Prussian countess (1700–1728)

Countess Katharina Dorothea Elisabeth Finck von Finckenstein (Katharina Dorothea Elisabeth Gräfin Finck von Finckenstein; 6/7 June 1700 – 26 June 1728) was a member of the German noble family Finck von Finckenstein.

==Early life==
She was born in Schönberg, East Prussia, and was the daughter of Albrecht Christoph Count Finck von Finckenstein (1661–1730) and Arnolda Charlotte von Creytzen (1673–1749).

==Marriage and issue==
She married Count Georg Adam III von Schlieben (1688–1737) in Schönberg on 27 November 1720.
They had three children:
1. Countess Marie Charlotte Luise von Schlieben (1721–1803). She married Count Friedrich Konrad Finck von Finckenstein and had issue.
2. Count Karl Leopold von Schlieben (1723–1788).

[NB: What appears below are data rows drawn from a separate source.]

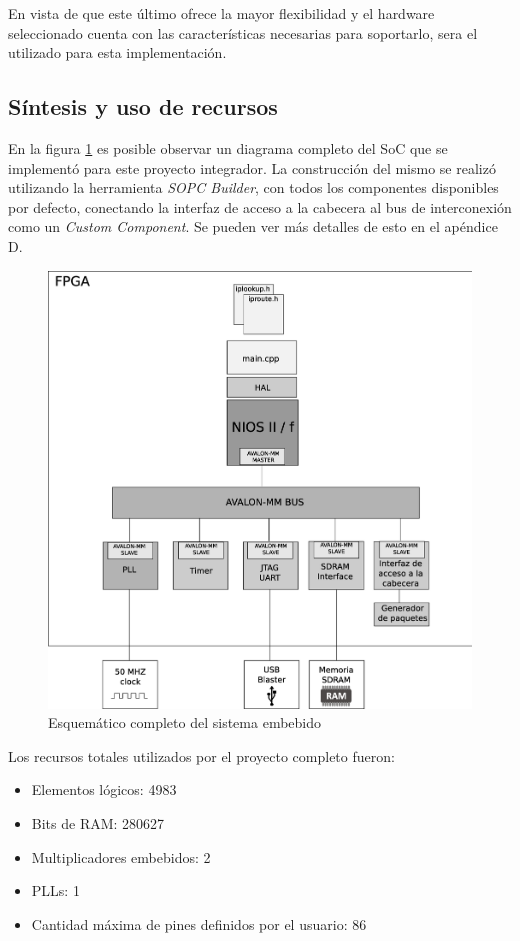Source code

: En vista de que este último ofrece la mayor flexibilidad y el hardware seleccionado cuenta con las características necesarias para soportarlo, sera el utilizado para esta implementación. 


\subsection{Síntesis y uso de recursos}

En la figura \ref{fig:comple} es posible observar un diagrama completo del SoC que se implementó para este proyecto integrador. La construcción del mismo se realizó utilizando la herramienta \textit{SOPC Builder}, con todos los componentes disponibles por defecto, conectando la interfaz de acceso a la cabecera al bus de interconexión como un \textit{Custom Component}. Se pueden ver más detalles de esto en el apéndice D.
\begin{figure}[H]
  \centering
	\includegraphics[scale=0.28]{4-implementacion/graf/sistema.eps}
  \caption{Esquemático completo del sistema embebido}
  \label{fig:comple}
\end{figure}

Los recursos totales utilizados por el proyecto completo fueron:
\begin{itemize}
\item Elementos lógicos: 4983
	\item Bits de RAM: 280627
	\item Multiplicadores embebidos: 2
	\item PLLs: 1
	\item Cantidad máxima de pines definidos por el usuario: 86
\end{itemize}

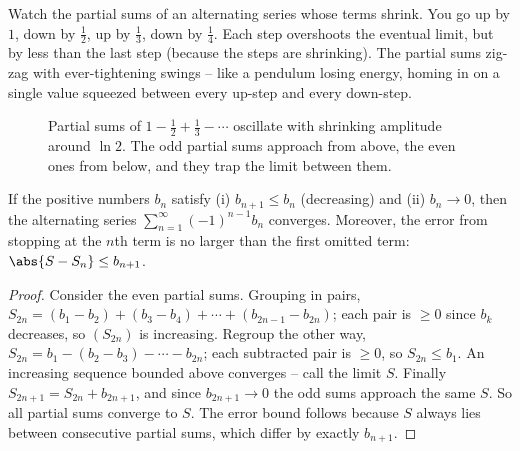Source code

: \begin{intuitionbox}
Watch the partial sums of an alternating series whose terms shrink. You go up by $1$, down by $\tfrac12$, up by $\tfrac13$, down by $\tfrac14$. Each step overshoots the eventual limit, but by less than the last step (because the steps are shrinking). The partial sums zig-zag with ever-tightening swings -- like a pendulum losing energy, homing in on a single value squeezed between every up-step and every down-step.
\end{intuitionbox}

\begin{figure}[H]
\centering
{}
\caption{Partial sums of $1 - \tfrac12 + \tfrac13 - \cdots$ oscillate with shrinking amplitude around $\ln 2$. The odd partial sums approach from above, the even ones from below, and they trap the limit between them.}
\label{ch29:fig-alternating}
\end{figure}

\begin{theorem}
\label{ch29:thm-alternating}
If the positive numbers $b_n$ satisfy (i) $b_{n+1} \le b_n$ (decreasing) and (ii) $b_n \to 0$, then the alternating series $\sum_{n=1}^\infty (-1)^{n-1} b_n$ converges. Moreover, the error from stopping at the $n$th term is no larger than the first omitted term: $\abs{S - S_n} \le b_{n+1}$.
\end{theorem}

\begin{proof}
Consider the even partial sums. Grouping in pairs, $S_{2n} = (b_1 - b_2) + (b_3 - b_4) + \cdots + (b_{2n-1}-b_{2n})$; each pair is $\ge 0$ since $b_k$ decreases, so $(S_{2n})$ is increasing. Regroup the other way, $S_{2n} = b_1 - (b_2 - b_3) - \cdots - b_{2n}$; each subtracted pair is $\ge 0$, so $S_{2n} \le b_1$. An increasing sequence bounded above converges -- call the limit $S$. Finally $S_{2n+1} = S_{2n} + b_{2n+1}$, and since $b_{2n+1}\to 0$ the odd sums approach the same $S$. So all partial sums converge to $S$. The error bound follows because $S$ always lies between consecutive partial sums, which differ by exactly $b_{n+1}$.
\end{proof}

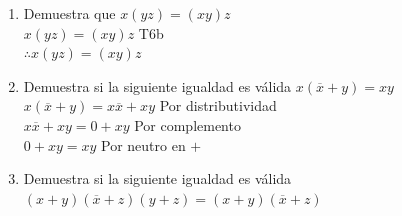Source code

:\documentclass[a4paper,12pt]{article}
\begin{document}
\begin{enumerate}[label=\textcolor{teal}{\textbf{\arabic*.}}]
    \item Demuestra que $x(yz)=(xy)z$ \\
    
        $x(yz)=(xy)z$ T6b\\ 
        $\therefore x(yz)=(xy)z$  \\
    \item Demuestra si la siguiente igualdad es válida $x(\overline{x}+y)=xy$\\
    $x(\overline{x}+y)=x\overline{x}+xy$ \hspace{1cm} Por distributividad\\
    \hfill{$x\overline{x}+xy$}$=0+xy$ \hspace{1.5cm} Por complemento\\
    \hfill{$0+xy$}$=xy$  \hspace{2.5cm} Por neutro en $+$\\ 
        
            


    \item  Demuestra si la siguiente igualdad es válida $(x+y)(\overline{x}+z)(y+z)=(x+y)(\overline{x}+z)$\\
    

\end{enumerate}
\end{document}
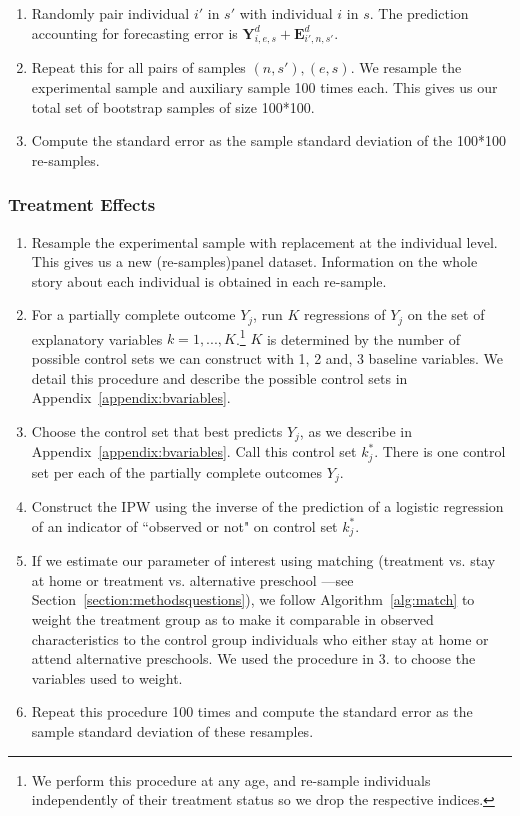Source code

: \begin{enumerate}
\item Randomly pair individual $i'$ in $s'$ with individual $i$ in $s$. The prediction accounting for forecasting error is $\bm{Y}_{i,e,s}^d + \bm{E}_{i',n,s'}^d$. 

\item Repeat this for all pairs of samples $(n,s'), (e,s)$. We resample the experimental sample and auxiliary sample 100 times each. This gives us our total set of bootstrap samples of size 100*100.

\item Compute the standard error as the sample standard deviation of the 100*100 re-samples.

\end{enumerate}

\subsubsection{Treatment Effects}

\begin{enumerate}

\item Resample the experimental sample with replacement at the individual level. This gives us a new (re-samples)panel dataset. Information on the whole story about each individual is obtained in each re-sample. 

\item For a partially complete outcome $Y_{j}$, run $K$ regressions of $Y_{j}$ on the set of explanatory variables $k = 1,..., K$.\footnote{We perform this procedure at any age, and re-sample individuals independently of their treatment status so we drop the respective indices.} $K$ is determined by the number of possible control sets we can construct with 1, 2 and, 3 baseline variables. We detail this procedure and describe the possible control sets in Appendix~\ref{appendix:bvariables}.

\item Choose the control set that best predicts $Y_{j}$, as we describe in Appendix~\ref{appendix:bvariables}. Call this control set $k^*_{j}$. There is one control set per each of the partially complete outcomes $Y_{j}$. 

\item Construct the IPW using the inverse of the prediction of  a logistic regression of an indicator of ``observed or not" on control set $k^*_{j}$. 

\item If we estimate our parameter of interest using  matching (treatment vs. stay at home or treatment vs. alternative preschool ---see Section~\ref{section:methodsquestions}), we follow Algorithm~\ref{alg:match} to weight the treatment group as to make it comparable in observed characteristics to the control group individuals who either stay at home or attend alternative preschools. We used the procedure in 3. to choose the variables used to weight.

\item Repeat this procedure 100 times and compute the standard error as the sample standard deviation of these resamples. 

\end{enumerate}

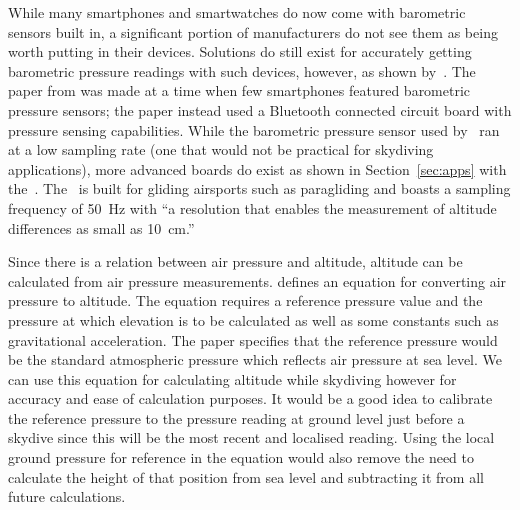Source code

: \documentclass[11pt, twocolumn]{article}
\begin{document}
While many smartphones and smartwatches do now come with barometric sensors built in, a significant portion of manufacturers do not see them as being worth putting in their devices. Solutions do still exist for accurately getting barometric pressure readings with such devices, however, as shown by~\textcite{he_atmospheric_2012}. The paper from \citeyear{he_atmospheric_2012} was made at a time when few smartphones featured barometric pressure sensors; the paper instead used a Bluetooth connected circuit board with pressure sensing capabilities. While the barometric pressure sensor used by~\textcite{he_atmospheric_2012} ran at a low sampling rate (one that would not be practical for skydiving applications), more advanced boards do exist as shown in Section~\ref{sec:apps} with the~.
The~ is built for gliding airsports such as paragliding and boasts a sampling frequency of \SI{50}{\Hz} with ``a resolution that enables the measurement of altitude differences as small as \SI{10}{\cm}.''

Since there is a relation between air pressure and altitude, altitude can be calculated from air pressure measurements. \textcite{liu_beyond_2014} defines an equation for converting air pressure to altitude. The equation requires a reference pressure value and the pressure at which elevation is to be calculated as well as some constants such as gravitational acceleration. The paper specifies that the reference pressure would be the standard atmospheric pressure which reflects air pressure at sea level. We can use this equation for calculating altitude while skydiving however for accuracy and ease of calculation purposes. It would be a good idea to calibrate the reference pressure to the pressure reading at ground level just before a skydive since this will be the most recent and localised reading. Using the local ground pressure for reference in the equation would also remove the need to calculate the height of that position from sea level and subtracting it from all future calculations.
\end{document}
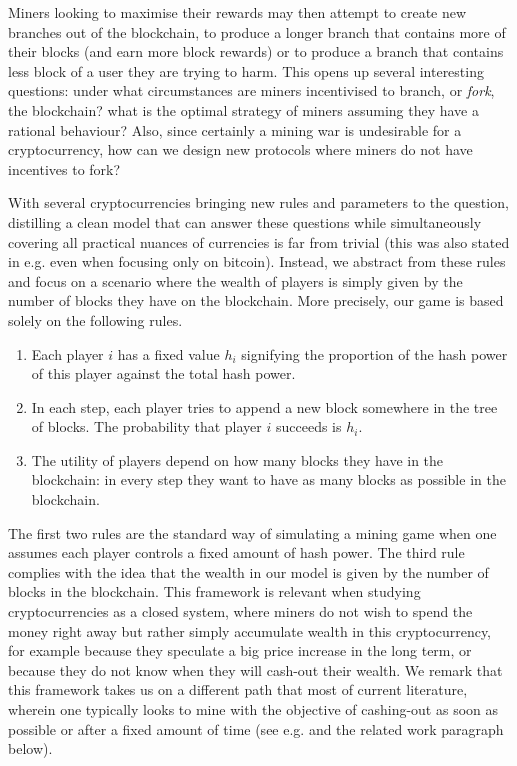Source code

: Miners looking to maximise their rewards may then attempt to create new branches out of the blockchain, to produce a longer branch that contains more of their blocks (and earn more block rewards) or to produce a branch that contains less block of a user they are trying to harm. This opens up several interesting questions: under what circumstances are miners 
incentivised to branch, or \emph{fork}, the blockchain? what is the optimal strategy of miners assuming they have a rational behaviour? Also, since certainly a mining war is undesirable for a cryptocurrency, how can we design new protocols where miners do not have incentives to fork? 

With several cryptocurrencies bringing new rules and parameters to the question, distilling a clean model that can answer these questions while simultaneously covering 
all practical nuances of currencies is far from trivial (this was also stated in e.g. \cite{mininggames:2016} even when focusing only on bitcoin). Instead, we abstract from these rules and focus on 
a scenario where the wealth of players is simply given by the number of blocks they have on the blockchain. More precisely, our game is based solely on the following rules. 
\begin{enumerate}
\item Each player $i$ has a fixed value $h_i$ signifying the proportion of the hash power of this player against the total hash power. 
\item In each step, each player tries to append a new block somewhere in the tree of blocks. The probability that player $i$ succeeds is $h_i$.
\item The utility of players depend on how many blocks they have in the blockchain: in every step they want to have as many blocks as possible in the blockchain.
\end{enumerate}
\noindent
The first two rules are the standard way of simulating a mining game when one assumes each player controls a fixed amount of hash power. The third rule complies with the idea that the wealth in our model is given by the number of blocks in the blockchain. This framework is relevant when studying cryptocurrencies as a closed system, where miners do not wish to spend the money right away but rather simply accumulate wealth in 
this cryptocurrency, for example because they speculate a big price increase in the long term, or because they do not know when they will cash-out their wealth. We remark that this framework takes us on a different path that most of current literature, wherein one typically looks to mine with the objective of cashing-out as soon as possible or after a fixed amount of time (see e.g. \cite{mininggames:2016,?} and the related work paragraph below). 


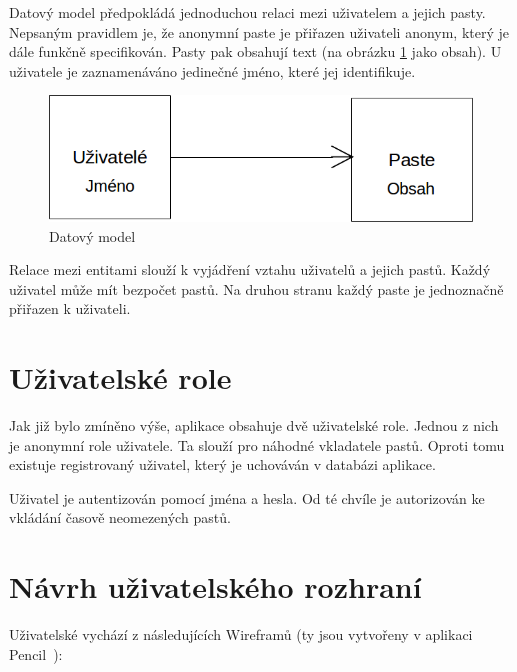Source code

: \documentclass[a4paper,10pt]{report}
\begin{document}
Datový model předpokládá jednoduchou relaci mezi uživatelem a jejich pasty. Nepsaným pravidlem je, že anonymní paste je přiřazen uživateli anonym, který je dále funkčně specifikován. Pasty pak obsahují text (na obrázku \ref{dat_mod} jako obsah). U uživatele je zaznamenáváno jedinečné jméno, které jej identifikuje. 

\begin{figure}[H]
  \centering
	\includegraphics[scale=0.4]{dat_mod.png} 
  \caption{Datový model}
  \label{dat_mod}
\end{figure}

Relace mezi entitami slouží k vyjádření vztahu uživatelů a jejich pastů. Každý uživatel může mít bezpočet pastů. Na druhou stranu každý paste je jednoznačně přiřazen k uživateli.

\section{Uživatelské role}

Jak již bylo zmíněno výše, aplikace obsahuje dvě uživatelské role. Jednou z nich je anonymní role uživatele. Ta slouží pro náhodné vkladatele pastů. Oproti tomu existuje registrovaný uživatel, který je uchováván v databázi aplikace.

Uživatel je autentizován pomocí jména a hesla. Od té chvíle je autorizován ke vkládání časově neomezených pastů. 

\section{Návrh uživatelského rozhraní}

Uživatelské vychází z následujících Wireframů (ty jsou vytvořeny v aplikaci Pencil~\cite{pencil}):
\end{document}
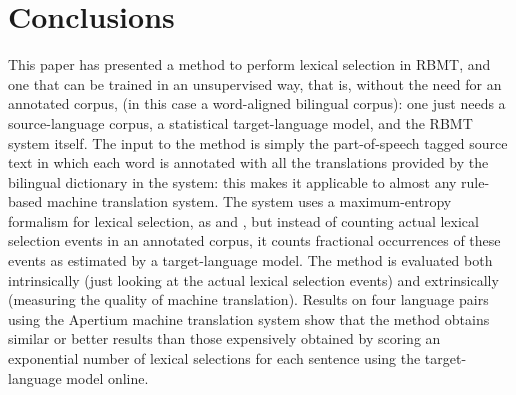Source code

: \documentclass[11pt]{article}
\newcommand{\comment}[1]{\todo{#1}}
\begin{document}
\section{Conclusions}

This paper has presented a method to perform lexical selection in
RBMT, and one that can be trained in an unsupervised way, that is,
without the need for an annotated corpus, (in this case a word-aligned
bilingual corpus): one just needs a source-language corpus, a
statistical target-language model, and the RBMT system itself. The
input to the method is simply the part-of-speech tagged source text in
which each word is annotated with all the translations provided by the
bilingual dictionary in the system: this makes it applicable to almost
any rule-based machine translation system. The system uses a
maximum-entropy formalism for lexical selection, as \cite{berger1996}
and \cite{marechek10}, but instead of counting actual lexical
selection events in an annotated corpus, it counts fractional
occurrences of these events as estimated by a target-language
model. The method is evaluated both intrinsically (just looking at the
actual lexical selection events) and extrinsically (measuring the
quality of machine translation). Results on four language pairs using
the Apertium \citep{forcada2011apertium} machine translation system
show that the method obtains similar or better results than those
expensively obtained by scoring an exponential number of lexical
selections for each sentence using the target-language model online.

\end{document}
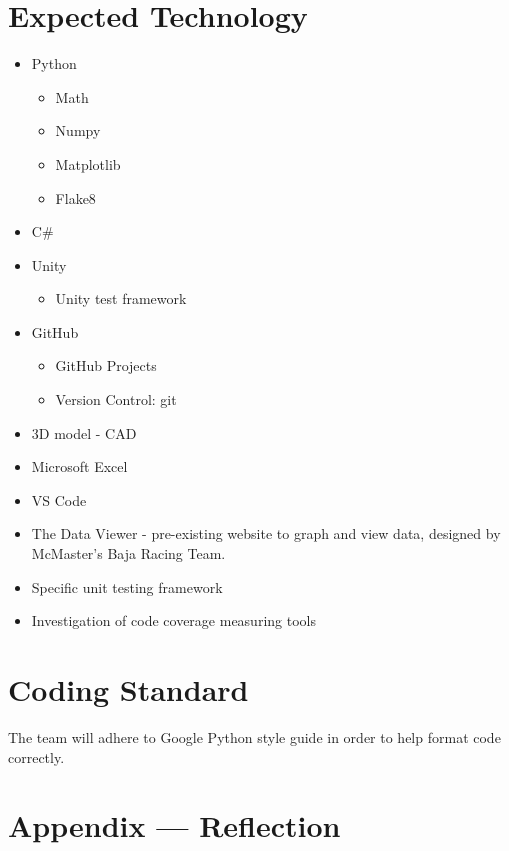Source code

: \documentclass{article}
\begin{document}
\section{Expected Technology}


\begin{itemize}
\item Python
\begin{itemize}
  \item Math
  \item Numpy
  \item Matplotlib
  \item Flake8
\end{itemize}
\item C\#
\item Unity
\begin{itemize}
  \item Unity test framework
\end{itemize}
\item GitHub
\begin{itemize}
  \item GitHub Projects
  \item Version Control: git
\end{itemize}
\item 3D model - CAD
\item Microsoft Excel
\item VS Code
\item The Data Viewer - pre-existing website to graph and view data, designed by McMaster's Baja Racing Team.
\item Specific unit testing framework
\item Investigation of code coverage measuring tools
\end{itemize}

\section{Coding Standard}

The team will adhere to Google Python style guide in order to help format code correctly. 

\newpage{}

\section*{Appendix --- Reflection}


\end{document}
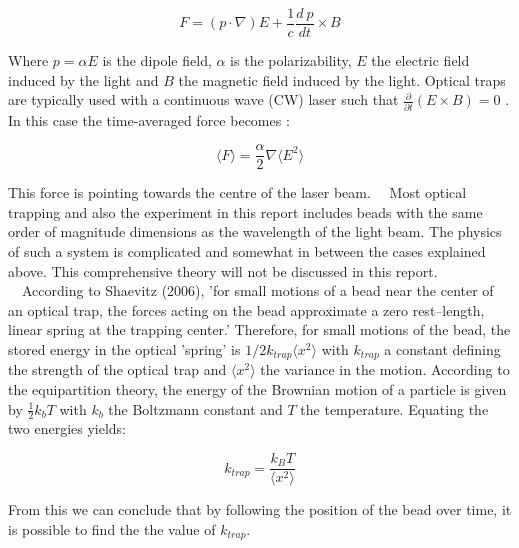 \begin{equation}
	F  =  (p \cdot \nabla)E + \frac{1}{c} \frac{d \: p}{dt} \times B
\end{equation}

Where $ p = \alpha E $ is the dipole field, $\alpha $ is the polarizability, $E$ the electric field induced by the light and $B$ the magnetic field induced by the light. Optical traps are typically used with a continuous wave (CW) laser such that $ \frac{\partial}{\partial t}(E \times B) = 0 $ . In this case the time-averaged force becomes \cite{shaevitz}:

\begin{equation}
	\big \langle F \big \rangle  = \frac{ \alpha }{2} \nabla \big \langle E^2 \big \rangle
\end{equation}

This force is pointing towards the centre of the laser beam. \
\ 
Most optical trapping and also the experiment in this report includes beads with the same order of magnitude dimensions as the wavelength of the light beam. The physics of such a system is complicated and somewhat in between the cases explained above. This comprehensive theory will not be discussed in this report. \
\
According to Shaevitz (2006), 'for small motions of a bead near the center of an optical trap, the forces acting on the bead approximate a zero rest–length, linear spring at the trapping center.' Therefore, for small motions of the bead, the stored energy in the optical 'spring' is $1/2 k_{trap} \langle x^2 \rangle $ with $k_{trap}$ a constant defining the strength of the optical trap and $ \langle x^2 \rangle $ the variance in the motion. According to the equipartition theory, the energy of the Brownian motion of a particle is given by $\frac{1}{2} k_b T $ with $ k_b $ the Boltzmann constant and $T$ the temperature.\cite{shaevitz} Equating the two energies yields:

\begin{equation} 
	\label{eq_k_trap}
	k_{trap} = \frac{k_B T}{ \langle x^2 \rangle}
\end{equation}

From this we can conclude that by following the position of the bead over time, it is possible to find the the value of $k_{trap}$. \


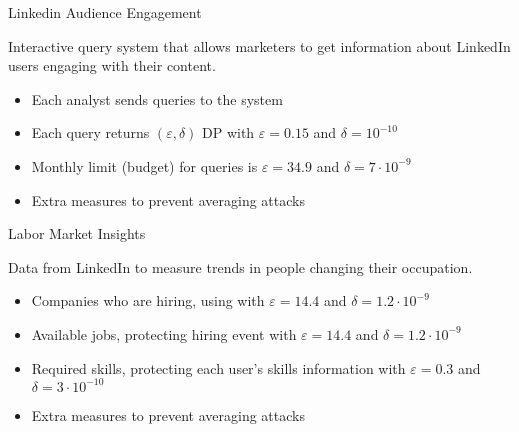 \documentclass[12pt,aspectratio=169,handout]{beamer}
\begin{document}

\begin{frame}{Linkedin Audience Engagement}

Interactive query system that allows marketers to get information about LinkedIn users engaging with their content. 

\begin{itemize} \setlength\itemsep{2mm}
%
\item Each analyst sends queries to the system 
%
\item Each query returns $(\varepsilon, \delta)$ DP with $\varepsilon = 0.15$ and $\delta = 10^{-10}$
%
\item Monthly limit (budget) for queries is $\varepsilon = 34.9$ and $\delta = 7 \cdot 10^{-9}$
%
\item Extra measures to prevent averaging attacks 
\end{itemize}


\end{frame}


\begin{frame}{Labor Market Insights}

Data from LinkedIn to measure trends in people changing their occupation. \vskip2mm 

\begin{itemize} \setlength\itemsep{2mm}
%
\item Companies who are hiring, using with $\varepsilon = 14.4$ and $\delta = 1.2 \cdot 10^{-9}$
%
\item Available jobs, protecting hiring event with $\varepsilon = 14.4$ and $\delta = 1.2 \cdot 10^{-9}$
%
\item Required skills, protecting each user's skills information with $\varepsilon = 0.3$ and $\delta = 3 \cdot 10^{-10}$
%
\item Extra measures to prevent averaging attacks 
\end{itemize}


\end{frame}
\end{document}
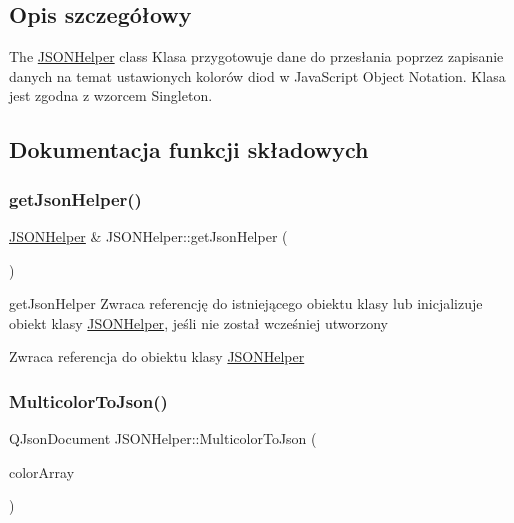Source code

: \subsection{Opis szczegółowy}
The \mbox{\hyperlink{class_j_s_o_n_helper}{J\+S\+O\+N\+Helper}} class Klasa przygotowuje dane do przesłania poprzez zapisanie danych na temat ustawionych kolorów diod w Java\+Script Object Notation. Klasa jest zgodna z wzorcem Singleton. 

\subsection{Dokumentacja funkcji składowych}
\mbox{\label{class_j_s_o_n_helper_a16b59ed7de044a5f3e81cc2109d370a1}} 
\subsubsection{\texorpdfstring{get\+Json\+Helper()}{getJsonHelper()}}
{\footnotesize\ttfamily \mbox{\hyperlink{class_j_s_o_n_helper}{J\+S\+O\+N\+Helper}} \& J\+S\+O\+N\+Helper\+::get\+Json\+Helper (\begin{DoxyParamCaption}{ }\end{DoxyParamCaption})\hspace{0.3cm}{\ttfamily [static]}}



get\+Json\+Helper Zwraca referencję do istniejącego obiektu klasy lub inicjalizuje obiekt klasy \mbox{\hyperlink{class_j_s_o_n_helper}{J\+S\+O\+N\+Helper}}, jeśli nie został wcześniej utworzony 

\begin{DoxyReturn}{Zwraca}
referencja do obiektu klasy \mbox{\hyperlink{class_j_s_o_n_helper}{J\+S\+O\+N\+Helper}} 
\end{DoxyReturn}
\mbox{\label{class_j_s_o_n_helper_ab31e0865df49879496cbc07232ceb8ce}} 
\subsubsection{\texorpdfstring{Multicolor\+To\+Json()}{MulticolorToJson()}}
{\footnotesize\ttfamily Q\+Json\+Document J\+S\+O\+N\+Helper\+::\+Multicolor\+To\+Json (\begin{DoxyParamCaption}\item[{Q\+Vector$<$ Q\+String $>$}]{color\+Array }\end{DoxyParamCaption})}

One of his daughters, Countess Friederike of Schlieben, was married to Friedrich Karl Ludwig, Duke of Schleswig-Holstein-Sonderburg-Beck, a member of the Danish royal family. Through them, Katharina is an ancestor of many of the royal houses of Europe.
3. Count Georg Adam IV von Schlieben (1728–1795). He married Katharina Elisabeth von der Marwitz and had issue.